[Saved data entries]
============================================================
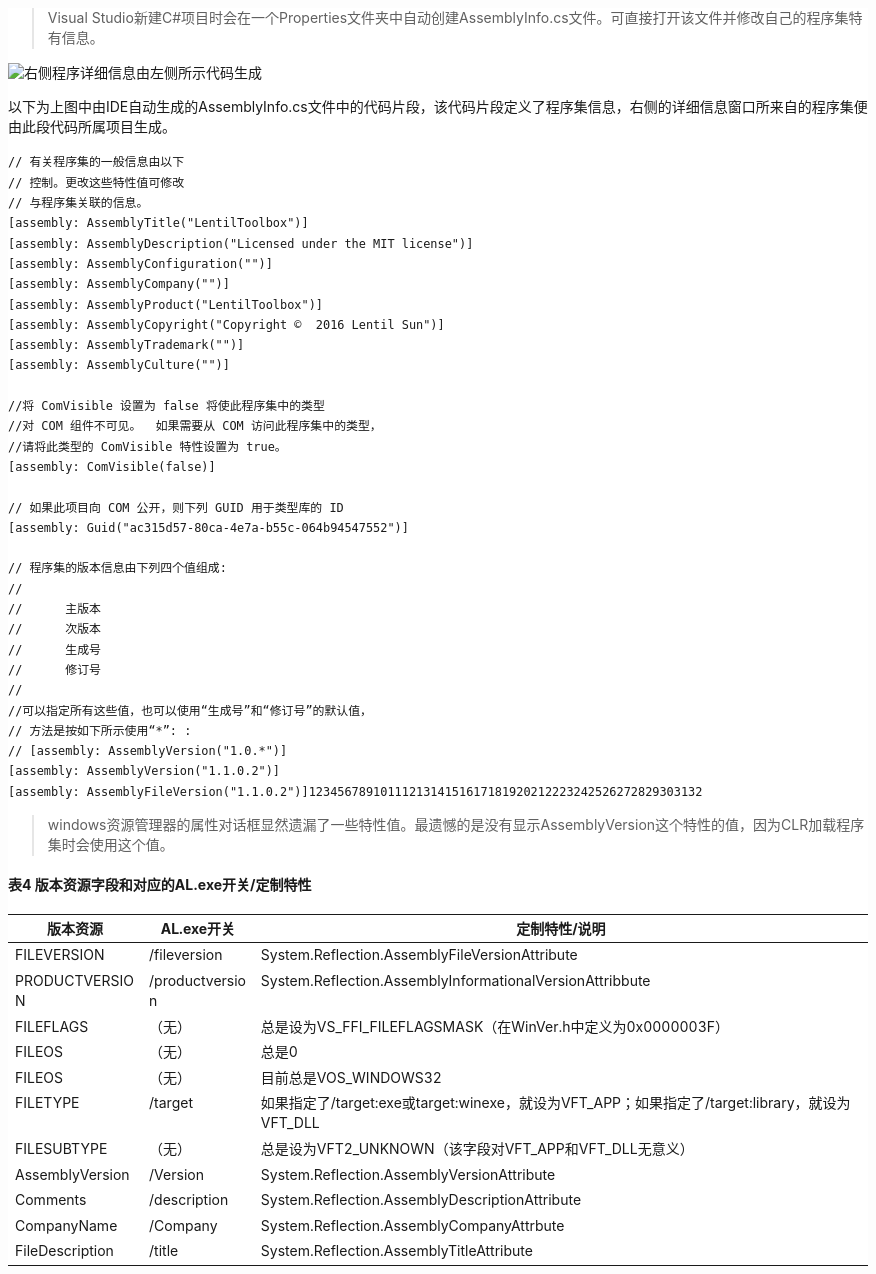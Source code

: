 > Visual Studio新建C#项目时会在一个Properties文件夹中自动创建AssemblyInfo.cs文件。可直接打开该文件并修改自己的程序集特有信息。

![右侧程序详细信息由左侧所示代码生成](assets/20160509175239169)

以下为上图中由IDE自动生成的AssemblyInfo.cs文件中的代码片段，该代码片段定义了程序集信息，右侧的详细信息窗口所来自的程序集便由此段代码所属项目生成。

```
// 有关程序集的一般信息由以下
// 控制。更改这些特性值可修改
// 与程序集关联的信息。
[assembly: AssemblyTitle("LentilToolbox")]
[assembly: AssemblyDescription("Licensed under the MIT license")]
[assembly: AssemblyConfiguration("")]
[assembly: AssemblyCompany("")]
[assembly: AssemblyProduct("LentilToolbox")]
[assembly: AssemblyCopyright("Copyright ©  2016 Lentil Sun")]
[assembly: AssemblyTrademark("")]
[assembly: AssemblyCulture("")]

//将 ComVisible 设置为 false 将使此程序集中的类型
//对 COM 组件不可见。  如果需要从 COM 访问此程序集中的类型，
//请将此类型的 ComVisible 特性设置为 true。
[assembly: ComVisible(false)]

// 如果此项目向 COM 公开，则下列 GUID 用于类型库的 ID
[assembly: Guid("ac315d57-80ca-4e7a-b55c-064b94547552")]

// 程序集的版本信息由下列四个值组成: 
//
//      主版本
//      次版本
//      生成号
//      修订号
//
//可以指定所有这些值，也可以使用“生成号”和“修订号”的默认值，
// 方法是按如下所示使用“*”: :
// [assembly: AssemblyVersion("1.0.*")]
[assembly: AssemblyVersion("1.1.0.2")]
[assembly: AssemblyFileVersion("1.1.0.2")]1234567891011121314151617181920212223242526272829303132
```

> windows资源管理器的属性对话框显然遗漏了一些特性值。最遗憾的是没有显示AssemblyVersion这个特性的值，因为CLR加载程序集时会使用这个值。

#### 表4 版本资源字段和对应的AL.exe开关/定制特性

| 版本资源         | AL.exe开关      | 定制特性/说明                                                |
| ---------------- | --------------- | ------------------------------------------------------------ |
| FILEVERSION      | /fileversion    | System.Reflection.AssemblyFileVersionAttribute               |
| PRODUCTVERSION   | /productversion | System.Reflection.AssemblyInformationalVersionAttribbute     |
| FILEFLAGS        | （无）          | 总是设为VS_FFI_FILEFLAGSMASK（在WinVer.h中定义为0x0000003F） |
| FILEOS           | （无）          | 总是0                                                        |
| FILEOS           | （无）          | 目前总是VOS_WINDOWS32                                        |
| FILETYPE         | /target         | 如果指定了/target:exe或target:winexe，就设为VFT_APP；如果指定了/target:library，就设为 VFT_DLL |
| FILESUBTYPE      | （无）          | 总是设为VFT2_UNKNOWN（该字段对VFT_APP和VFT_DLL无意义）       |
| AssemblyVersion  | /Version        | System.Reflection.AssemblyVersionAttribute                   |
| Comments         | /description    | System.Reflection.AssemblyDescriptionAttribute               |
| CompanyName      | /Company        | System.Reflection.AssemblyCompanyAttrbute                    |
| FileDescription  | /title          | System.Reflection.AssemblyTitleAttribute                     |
============================================================
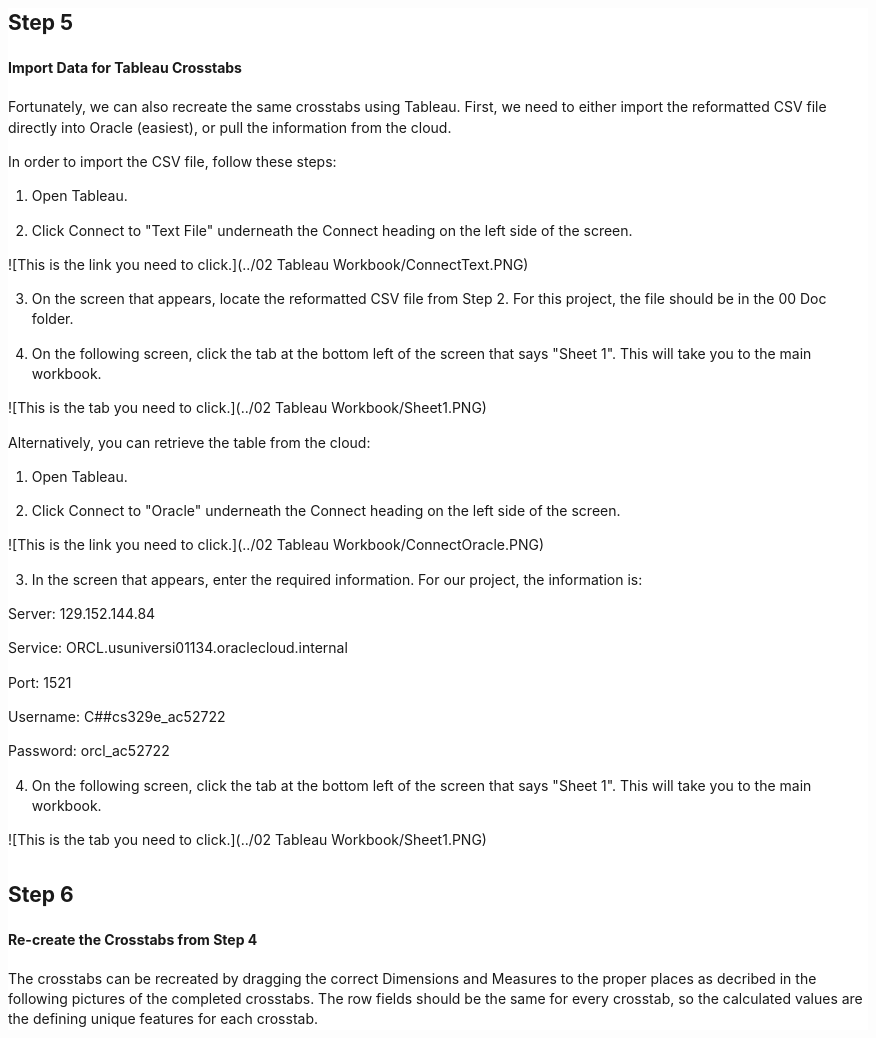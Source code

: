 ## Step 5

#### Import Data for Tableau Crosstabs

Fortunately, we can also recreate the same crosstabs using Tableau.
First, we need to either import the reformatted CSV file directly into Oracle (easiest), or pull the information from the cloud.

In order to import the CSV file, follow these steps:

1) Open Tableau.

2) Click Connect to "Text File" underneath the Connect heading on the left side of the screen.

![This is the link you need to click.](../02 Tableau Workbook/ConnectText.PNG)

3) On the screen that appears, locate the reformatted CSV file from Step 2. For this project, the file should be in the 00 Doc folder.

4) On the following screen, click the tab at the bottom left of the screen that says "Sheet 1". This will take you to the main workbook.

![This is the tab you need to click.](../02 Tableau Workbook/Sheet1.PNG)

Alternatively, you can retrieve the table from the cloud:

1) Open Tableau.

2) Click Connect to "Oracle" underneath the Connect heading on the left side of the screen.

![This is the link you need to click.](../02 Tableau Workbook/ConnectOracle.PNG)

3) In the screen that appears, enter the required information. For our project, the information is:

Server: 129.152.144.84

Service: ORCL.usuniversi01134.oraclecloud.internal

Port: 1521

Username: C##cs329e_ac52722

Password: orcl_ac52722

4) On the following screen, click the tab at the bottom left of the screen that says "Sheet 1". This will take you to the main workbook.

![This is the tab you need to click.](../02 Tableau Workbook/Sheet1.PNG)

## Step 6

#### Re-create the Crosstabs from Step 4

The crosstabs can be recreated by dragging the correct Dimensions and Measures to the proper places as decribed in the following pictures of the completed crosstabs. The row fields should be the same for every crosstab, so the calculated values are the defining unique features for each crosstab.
============================================================
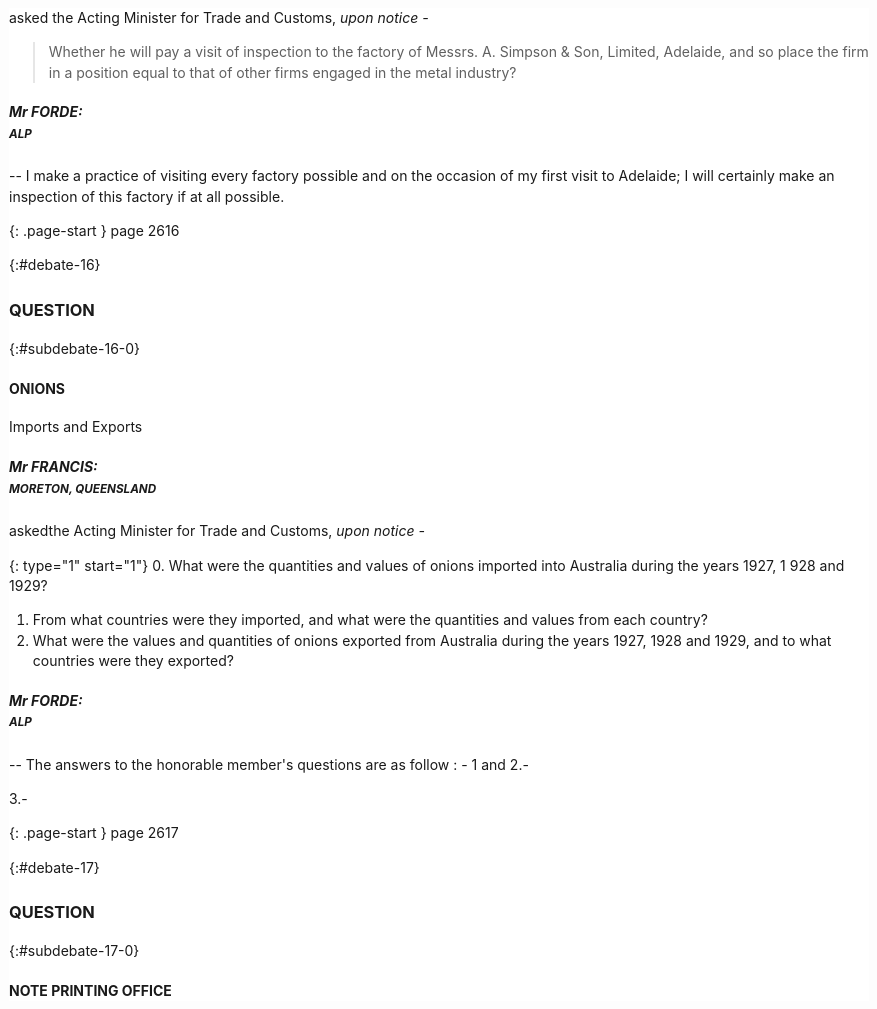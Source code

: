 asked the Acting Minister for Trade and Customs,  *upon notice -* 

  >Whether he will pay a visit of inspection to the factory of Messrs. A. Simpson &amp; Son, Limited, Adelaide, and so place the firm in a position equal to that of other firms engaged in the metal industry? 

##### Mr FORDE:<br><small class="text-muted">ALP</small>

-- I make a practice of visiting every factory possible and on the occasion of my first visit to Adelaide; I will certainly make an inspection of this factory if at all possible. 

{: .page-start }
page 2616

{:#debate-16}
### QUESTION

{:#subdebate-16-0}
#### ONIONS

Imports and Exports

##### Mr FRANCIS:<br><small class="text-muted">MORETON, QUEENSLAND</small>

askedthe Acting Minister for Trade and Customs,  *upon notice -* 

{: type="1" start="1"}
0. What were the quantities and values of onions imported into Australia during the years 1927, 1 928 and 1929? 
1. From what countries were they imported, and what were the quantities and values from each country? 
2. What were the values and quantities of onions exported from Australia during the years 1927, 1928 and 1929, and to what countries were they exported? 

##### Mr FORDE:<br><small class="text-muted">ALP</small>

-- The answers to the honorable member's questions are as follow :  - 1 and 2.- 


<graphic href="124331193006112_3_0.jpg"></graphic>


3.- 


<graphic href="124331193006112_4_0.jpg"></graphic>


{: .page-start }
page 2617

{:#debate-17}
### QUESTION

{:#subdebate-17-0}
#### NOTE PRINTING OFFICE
============================================================
#### Work item
If a line of the data holds the string "Australia", count it. Then state the total and nothing more.

#### Response area
2